**Aim of the task:**
Wherever the word "corrections" appears in a line of the records, copy that line.

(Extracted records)
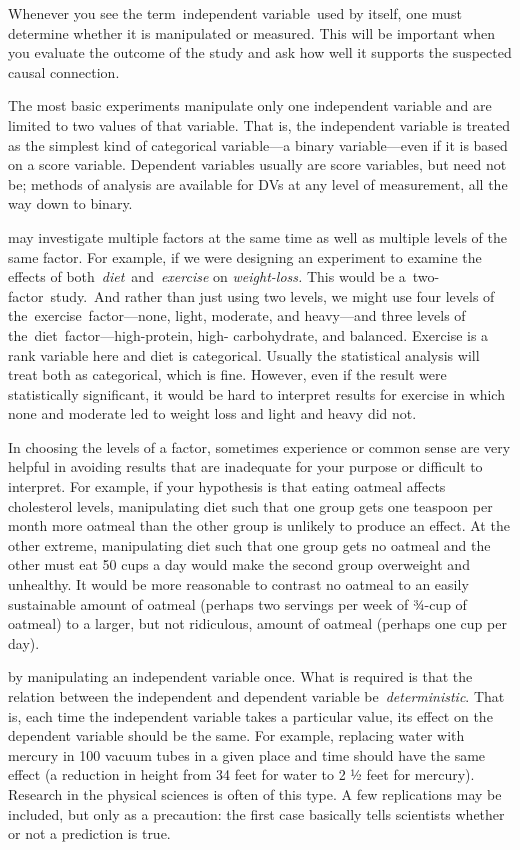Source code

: \begin{refsection}
Whenever you see the term independent variable used by itself, one must determine whether it is manipulated or measured. This will be important when you evaluate the outcome of the study and ask how well it supports the suspected causal connection.

The most basic experiments manipulate only one independent variable and are limited to two values of that variable. That is, the independent variable is treated as the simplest kind of categorical variable—a binary variable—even if it is based on a score variable. Dependent variables usually are score variables, but need not be; methods of analysis are available for DVs at any level of measurement, all the way down to binary. 

 may investigate multiple factors at the same time as well as multiple levels of the same factor. For example, if we were designing an experiment to examine the effects of both \emph{diet} and \emph{exercise} on \emph{weight-loss.} This would be a two-factor study. And rather than just using two levels, we might use four levels of the exercise factor—none, light, moderate, and heavy—and three levels of the diet factor—high-protein, high- carbohydrate, and balanced. Exercise is a rank variable here and diet is categorical. Usually the statistical analysis will treat both as categorical, which is fine. However, even if the result were statistically significant, it would be hard to interpret results for exercise in which none and moderate led to weight loss and light and heavy did not.

In choosing the levels of a factor, sometimes experience or common sense are very helpful in avoiding results that are inadequate for your purpose or difficult to interpret. For example, if your hypothesis is that eating oatmeal affects cholesterol levels, manipulating diet such that one group gets one teaspoon per month more oatmeal than the other group is unlikely to produce an effect. At the other extreme, manipulating diet such that one group gets no oatmeal and the other must eat 50 cups a day would make the second group overweight and unhealthy. It would be more reasonable to contrast no oatmeal to an easily sustainable amount of oatmeal (perhaps two servings per week of ¾-cup of oatmeal) to a larger, but not ridiculous, amount of oatmeal (perhaps one cup per day).

 by manipulating an independent variable once. What is required is that the relation between the independent and dependent variable be \emph{deterministic}. That is, each time the independent variable takes a particular value, its effect on the dependent variable should be the same. For example, replacing water with mercury in 100 vacuum tubes in a given place and time should have the same effect (a reduction in height from 34 feet for water to 2 ½ feet for mercury). Research in the physical sciences is often of this type. A few replications may be included, but only as a precaution: the first case basically tells scientists whether or not a prediction is true.


\end{refsection}
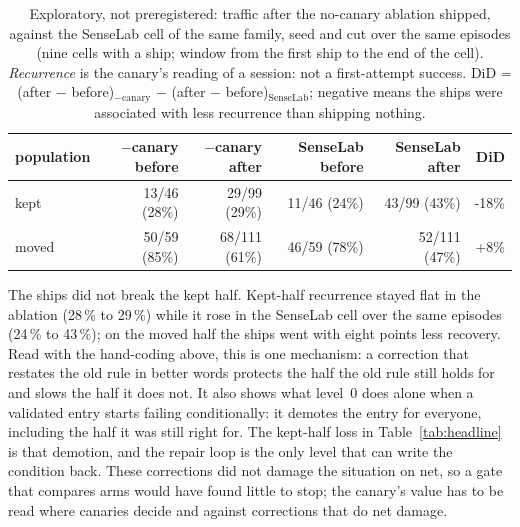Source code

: \documentclass[11pt]{article}
\begin{document}
\begin{table}[H]
\centering\scriptsize\setlength{\tabcolsep}{3pt}
\begin{tabular}{lrrrrr}
\toprule
\textbf{population} & \textbf{$-$canary before} & \textbf{$-$canary after} & \textbf{SenseLab before} & \textbf{SenseLab after} & \textbf{DiD} \\
\midrule
kept & 13/46 (28\%) & 29/99 (29\%) & 11/46 (24\%) & 43/99 (43\%) & -18\% \\
moved & 50/59 (85\%) & 68/111 (61\%) & 46/59 (78\%) & 52/111 (47\%) & +8\% \\
\bottomrule
\end{tabular}
\caption{Exploratory, not preregistered: traffic after the no-canary ablation shipped, against the SenseLab cell of the same family, seed and cut over the same episodes (nine cells with a ship; window from the first ship to the end of the cell). \emph{Recurrence} is the canary's reading of a session: not a first-attempt success. DiD = (after $-$ before)$_{-\text{canary}}$ $-$ (after $-$ before)$_{\text{SenseLab}}$; negative means the ships were associated with less recurrence than shipping nothing.}
\label{tab:posthoc}
\end{table}


The ships did not break the kept half. Kept-half recurrence stayed flat in the ablation (28\,\%
to 29\,\%) while it rose in the SenseLab cell over the same episodes (24\,\% to 43\,\%); on the
moved half the ships went with eight points less recovery. Read with the hand-coding above, this
is one mechanism: a correction that restates the old rule in better words protects the half the
old rule still holds for and slows the half it does not. It also shows what level~0 does alone
when a validated entry starts failing conditionally: it demotes the entry for everyone,
including the half it was still right for. The kept-half loss in Table~\ref{tab:headline} is
that demotion, and the repair loop is the only level that can write the condition back. These
corrections did not damage the situation on net, so a gate that compares arms would have found
little to stop; the canary's value has to be read where canaries decide and against corrections
that do net damage.
\end{document}
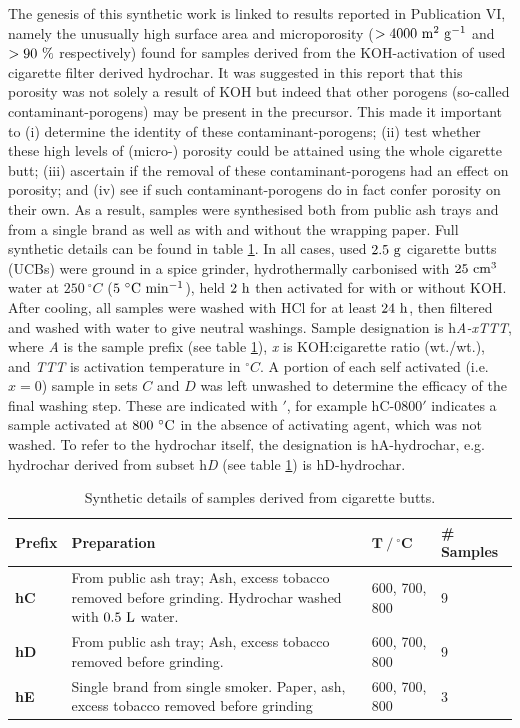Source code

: The genesis of this synthetic work is linked to results reported in Publication VI, namely the unusually high surface area and microporosity ($ \rm > 4000\ m^2\ g^{-1}$ and $\rm > 90\ \%$ respectively) found for samples derived from the KOH-activation of used cigarette filter derived hydrochar. It was suggested in this report that this porosity was not solely a result of KOH but indeed that other porogens (so-called contaminant-porogens) may be present in the precursor. This made it important to (i) determine the identity of these  contaminant-porogens; (ii) test whether these high levels of (micro-) porosity could be attained using the whole cigarette butt; (iii) ascertain if the removal of these contaminant-porogens had an effect on porosity; and (iv) see if such contaminant-porogens do in fact confer porosity on their own. As a result, samples were synthesised both from public ash trays and from a single brand as well as with and without the wrapping paper. Full synthetic details can be found in table \ref{tb:cb_synthesis}. In all cases, used $\rm 2.5\ g$ cigarette butts (UCBs) were ground in a spice grinder, hydrothermally carbonised with $\rm 25\ cm^3$ water at $250\ ^{\circ}C$ ($\rm 5\ ^{\circ}C\ min^{-1}$), held $\rm 2\ h$ then activated for with or without KOH. After cooling, all samples were washed with HCl for at least $\rm 24\ h$, then filtered and washed with water to give neutral washings. Sample designation is h\textit{A-xTTT}, where \textit{A} is the sample prefix (see table \ref{tb:cb_synthesis}), \textit{x} is KOH:cigarette ratio (wt./wt.), and \textit{TTT} is activation temperature in $^{\circ}C$. A portion of each self activated (i.e. $x = 0$) sample in sets $C$ and $D$ was left unwashed to determine the efficacy of the final washing step. These are indicated with $'$, for example hC-0800$'$ indicates a sample activated at $\rm 800\ ^{\circ}C$ in the absence of activating agent, which was not washed. To refer to the hydrochar itself, the designation is hA-hydrochar, e.g. hydrochar derived from subset h\textit{D} (see table \ref{tb:cb_synthesis}) is hD-hydrochar.

\begin{table}[t]
\caption{Synthetic details of samples derived from cigarette butts.}
\label{tb:cb_synthesis}
\begin{tabularx}{\textwidth}{lXll}
\toprule
\textbf{Prefix} & \textbf{Preparation} & $\mathbf{T\ /\ ^{\circ}C}$ & \textbf{\# Samples} \\ 
\midrule
\textbf{hC}     & From public ash tray; Ash, excess tobacco removed before grinding. Hydrochar washed with $\rm 0.5\ L$ water.              & 600, 700, 800 & 9              \\
\textbf{hD}     &  From public ash tray; Ash, excess tobacco removed before grinding.             & 600, 700, 800 & 9             \\
\textbf{hE}     & Single brand from single smoker. Paper, ash, excess tobacco removed before grinding              & 600, 700, 800 & 3              \\
\bottomrule
\end{tabularx}%
\end{table}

**The answer:**
corrections did not damage the situation on net, so a gate that compares arms would have found
little to stop; the canary's value has to be read where canaries decide and against corrections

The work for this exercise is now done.